Acaba de celebrarse la reunión de alcaldes de distintas partes del mundo en Valencia en torno al llamado Pacto de Milán sobre la sensibilidad alimentaria, el hambre en el mundo, y las cifras que se barajan son terroríficas: más de 800 millones de pobres hambrientos tiene este nuestro mundo. Unos datos que impresionan y avergüenzan.

Mientras, la mirada del ser humano se dirige a otras cosas mucho menos importantes que dar de comer al hambriento cuando miles de niños y adultos mueren por no poder llevarse un pedazo de pan a la boca.

HOY VEO unas patéticas imágenes en las que una familia, madre e hija, «comen» hojas de nenúfares, único elemento con el que pueden engañar a un estómago en inanición. Luego les sobreviene la muerte simplemente por hambre.

Y, cada día, los basureros de nuestro entorno acogen comida sobrante, sucia y maloliente. Allí veo con frecuencia a otros seres humanos que no tienen la suerte de comer, un derecho tan elemental.

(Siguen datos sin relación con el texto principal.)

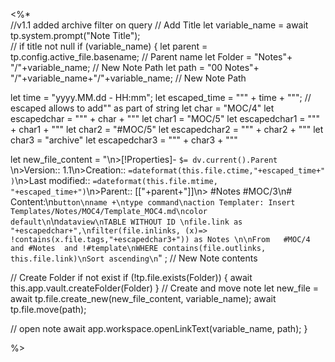 <%*  
//v1.1 added archive filter on query
// Add Title
let variable_name = await tp.system.prompt("Note Title");  
// if title not null
if (variable_name) {
  let parent = tp.config.active_file.basename; // Parent name
  let Folder = "Notes"+ "/"+variable_name; // New Note Path
  let path = "00 Notes"+ "/"+variable_name+"/"+variable_name; // New Note Path


  let time = "yyyy.MM.dd - HH:mm";
  let escaped_time = "\"" + time + "\""; // escaped allows to add"" as part of string
  let char = "MOC/4"
  let escapedchar = "\"" + char + "\""
  let char1 = "MOC/5"
  let escapedchar1 = "\"" + char1 + "\""
  let char2 = "#MOC/5"
  let escapedchar2 = "\"" + char2 + "\""
  let char3 = "archive"
  let escapedchar3 = "\"" + char3 + "\""

  let new_file_content = "\n>[!Properties]- `$= dv.current().Parent` \n>Version:: 1.1\n>Creation:: `=dateformat(this.file.ctime,"+escaped_time+" )`\n>Last modified::  `=dateformat(this.file.mtime, "+escaped_time+")`\n>Parent:: [["+parent+"]]\n> #Notes #MOC/3\n# Content:\n```button\nname +\ntype command\naction Templater: Insert Templates/Notes/MOC4/Template_MOC4.md\ncolor default\n```\n```dataview\nTABLE WITHOUT ID \nfile.link as "+escapedchar+",\nfilter(file.inlinks, (x)=> !contains(x.file.tags,"+escapedchar3+")) as Notes \n\nFrom   #MOC/4 and #Notes  and !#template\nWHERE contains(file.outlinks, this.file.link)\nSort ascending\n```" ; // New Note contents
  

  // Create Folder if not exist
  if (!tp.file.exists(Folder)) {
  await this.app.vault.createFolder(Folder)
}
  // Create and move note
  let new_file = await tp.file.create_new(new_file_content, variable_name);
  await tp.file.move(path);
  
  // open note
  await app.workspace.openLinkText(variable_name, path);
  }



%> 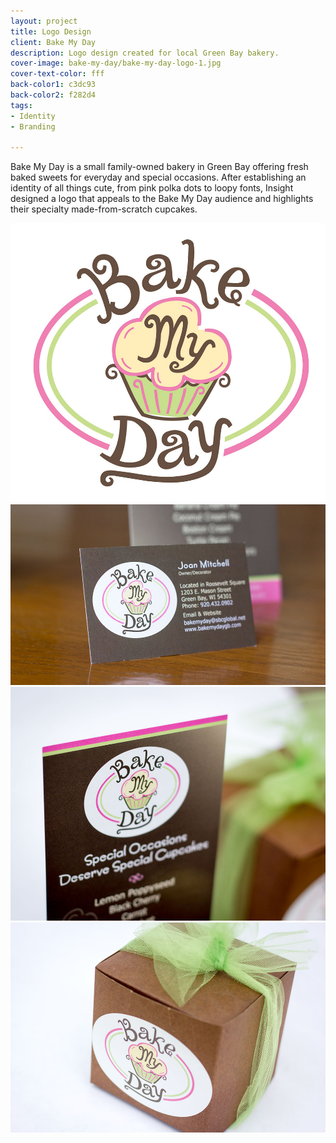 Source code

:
 ```yaml
---
layout: project
title: Logo Design
client: Bake My Day
description: Logo design created for local Green Bay bakery.
cover-image: bake-my-day/bake-my-day-logo-1.jpg
cover-text-color: fff
back-color1: c3dc93
back-color2: f282d4
tags:
- Identity
- Branding

---
```


Bake My Day is a small family-owned bakery in Green Bay offering fresh baked sweets for everyday and special occasions. After establishing an identity of all things cute, from pink polka dots to loopy fonts, Insight designed a logo that appeals to the Bake My Day audience and highlights their specialty made-from-scratch cupcakes.


<div class="images">

<img class="one-third" data-aos="fade-up" data-featherlight="/img/projects/bake-my-day/bake-my-day-logo.jpg" src="/img/projects/bake-my-day/bake-my-day-logo.jpg" />

<img class="two-thirds" data-aos="fade-up" data-aos-delay="200" data-featherlight="/img/projects/bake-my-day/bake-my-day-logo-1.jpg" src="/img/projects/bake-my-day/bake-my-day-logo-1.jpg" />

<img class="two-thirds" data-aos="fade-up" data-featherlight="/img/projects/bake-my-day/bake-my-day-logo-2.jpg" src="/img/projects/bake-my-day/bake-my-day-logo-2.jpg" />

<img class="one-third" data-aos="fade-up" data-aos-delay="200" data-featherlight="/img/projects/bake-my-day/bake-my-day-logo-3.jpg" src="/img/projects/bake-my-day/bake-my-day-logo-3.jpg" />

</div>
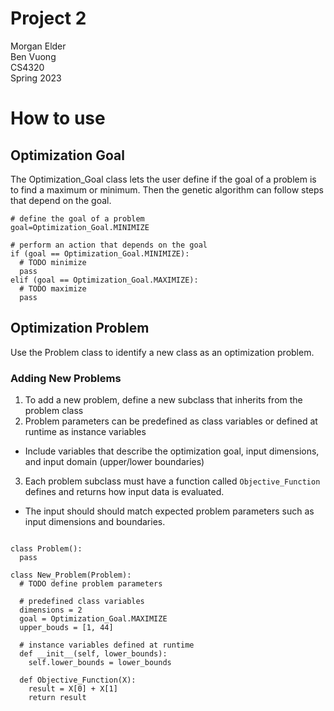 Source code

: # Project 2

Morgan Elder</br>
Ben Vuong</br>
CS4320</br>
Spring 2023

# How to use

## Optimization Goal

The Optimization_Goal class lets the user define if the goal of a problem is to find a maximum or minimum. Then the genetic algorithm can follow steps that depend on the goal.

```python3
# define the goal of a problem
goal=Optimization_Goal.MINIMIZE

# perform an action that depends on the goal
if (goal == Optimization_Goal.MINIMIZE):
  # TODO minimize 
  pass
elif (goal == Optimization_Goal.MAXIMIZE):
  # TODO maximize
  pass
```

## Optimization Problem

Use the Problem class to identify a new class as an optimization problem. 

### Adding New Problems

1. To add a new problem, define a new subclass that inherits from the problem class
2. Problem parameters can be predefined as class variables or defined at runtime as instance variables
  - Include variables that describe the optimization goal, input dimensions, and input domain (upper/lower boundaries)
3. Each problem subclass must have a function called `Objective_Function` defines and returns how input data is evaluated.
  - The input should should match expected problem parameters such as input dimensions and boundaries. 

```Python3

class Problem():
  pass
  
class New_Problem(Problem):
  # TODO define problem parameters
  
  # predefined class variables
  dimensions = 2
  goal = Optimization_Goal.MAXIMIZE
  upper_bouds = [1, 44]
  
  # instance variables defined at runtime
  def __init__(self, lower_bounds):
    self.lower_bounds = lower_bounds
  
  def Objective_Function(X):
    result = X[0] + X[1]
    return result
  

```
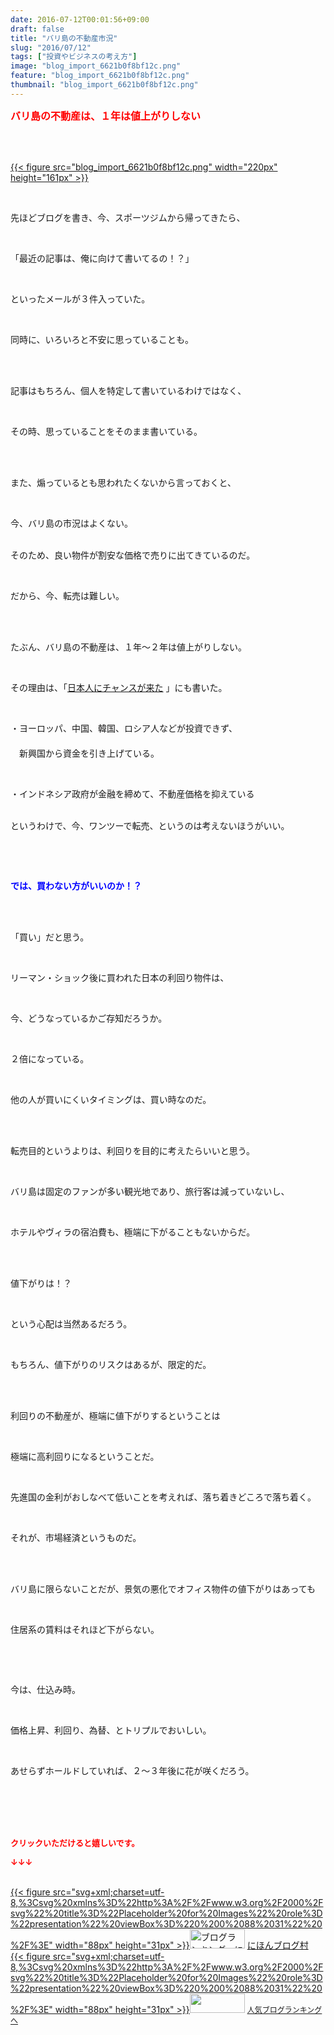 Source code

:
 ```yaml
---
date: 2016-07-12T00:01:56+09:00
draft: false
title: "バリ島の不動産市況"
slug: "2016/07/12"
tags: ["投資やビジネスの考え方"]
image: "blog_import_6621b0f8bf12c.png"
feature: "blog_import_6621b0f8bf12c.png"
thumbnail: "blog_import_6621b0f8bf12c.png"
---
```

<p><font color="#ff0000" size="3"><strong>バリ島の不動産は、１年は値上がりしない</strong></font></p><br/><p><br/><a href="blog_import_6621b0fa0c266.png">{{< figure src="blog_import_6621b0f8bf12c.png" width="220px" height="161px" >}}</a> <br/></p><br/><p>先ほどブログを書き、今、スポーツジムから帰ってきたら、</p><br/><p>「最近の記事は、俺に向けて書いてるの！？」</p><br/><p>といったメールが３件入っていた。</p><br/><p>同時に、いろいろと不安に思っていることも。</p><br/><p><br/>記事はもちろん、個人を特定して書いているわけではなく、</p><br/><p>その時、思っていることをそのまま書いている。</p><br/><p><br/>また、煽っているとも思われたくないから言っておくと、</p><br/><p>今、バリ島の市況はよくない。</p><p><br/>そのため、良い物件が割安な価格で売りに出てきているのだ。</p><br/><p>だから、今、転売は難しい。</p><br/><p><br/>たぶん、バリ島の不動産は、１年～２年は値上がりしない。</p><br/><p>その理由は、「<a href="http://ameblo.jp/baliclub/entry-12178854698.html" target="_blank">日本人にチャンスが来た</a> 」にも書いた。</p><br/><p>・ヨーロッパ、中国、韓国、ロシア人などが投資できず、<br/>　<br/>　新興国から資金を引き上げている。</p><br/><p>・インドネシア政府が金融を締めて、不動産価格を抑えている</p><p><br/>というわけで、今、ワンツーで転売、というのは考えないほうがいい。</p><p><br/></p><br/><p><font color="#0000ff"><strong>では、買わない方がいいのか！？</strong></font></p><br/><br/><p>「買い」だと思う。</p><p><br/></p><p>リーマン・ショック後に買われた日本の利回り物件は、</p><br/><p>今、どうなっているかご存知だろうか。</p><br/><p>２倍になっている。</p><br/><p>他の人が買いにくいタイミングは、買い時なのだ。</p><br/><p><br/>転売目的というよりは、利回りを目的に考えたらいいと思う。</p><br/><p>バリ島は固定のファンが多い観光地であり、旅行客は減っていないし、</p><br/><p>ホテルやヴィラの宿泊費も、極端に下がることもないからだ。</p><br/><br/><p>値下がりは！？</p><br/><p>という心配は当然あるだろう。</p><br/><p>もちろん、値下がりのリスクはあるが、限定的だ。</p><br/><br/><p>利回りの不動産が、極端に値下がりするということは</p><br/><p>極端に高利回りになるということだ。</p><br/><p>先進国の金利がおしなべて低いことを考えれば、落ち着きどころで落ち着く。</p><br/><p>それが、市場経済というものだ。</p><br/><br/><p>バリ島に限らないことだが、景気の悪化でオフィス物件の値下がりはあっても</p><br/><p>住居系の賃料はそれほど下がらない。</p><p><br/></p><br/><p>今は、仕込み時。</p><br/><p>価格上昇、利回り、為替、とトリプルでおいしい。</p><br/><p>あせらずホールドしていれば、２～３年後に花が咲くだろう。</p><br/><br/><br/><br/><p><font color="#ff0000" size="2"><strong>クリックいただけると嬉しいです。<br/></strong></font></p><p><font color="#ff0000" size="2"><strong>↓↓↓</strong></font></p><p><br/><a href="http://www.blogmura.com/ranking.html" target="_blank">{{< figure src="svg+xml;charset=utf-8,%3Csvg%20xmlns%3D%22http%3A%2F%2Fwww.w3.org%2F2000%2Fsvg%22%20title%3D%22Placeholder%20for%20Images%22%20role%3D%22presentation%22%20viewBox%3D%220%200%2088%2031%22%20%2F%3E" width="88px" height="31px" >}}<noscript><img border="0" alt="ブログランキング・にほんブログ村へ" src="https://img-proxy.blog-video.jp/images?url=http%3A%2F%2Fwww.blogmura.com%2Fimg%2Fwww88_31.gif" width="88" height="31"></noscript></a> <a href="http://www.blogmura.com/ranking.html" target="_blank">にほんブログ村</a> <br/><a title="人気ブログランキングへ" href="link.php?1804582">{{< figure src="svg+xml;charset=utf-8,%3Csvg%20xmlns%3D%22http%3A%2F%2Fwww.w3.org%2F2000%2Fsvg%22%20title%3D%22Placeholder%20for%20Images%22%20role%3D%22presentation%22%20viewBox%3D%220%200%2088%2031%22%20%2F%3E" width="88px" height="31px" >}}<noscript><img border="0" src="https://blog.with2.net/img/banner/banner_22.gif" width="88" height="31"></noscript></a> <a style="FONT-SIZE: 12px" href="link.php?1804582">人気ブログランキングへ</a> </p>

ALGUNOS de nuestros niños regañan a los padres por alimentarles con lo cotidiano, fresco y sano. «¿Qué hay para comer?» Estando yo en un poblado iberoamericano, con una familia pobre, llegó el niño, descalzo, y con los pies llenos de barro del camino. Venía de la escuela (¡un privilegio!) e hizo la siguiente pregunta a su madre: «Mamá, ¿hoy comemos?» No preguntó qué había para comer. Aquel día sí había comida. ¿Y mañana…? Derechos y deberes, ética y moral pura especulación.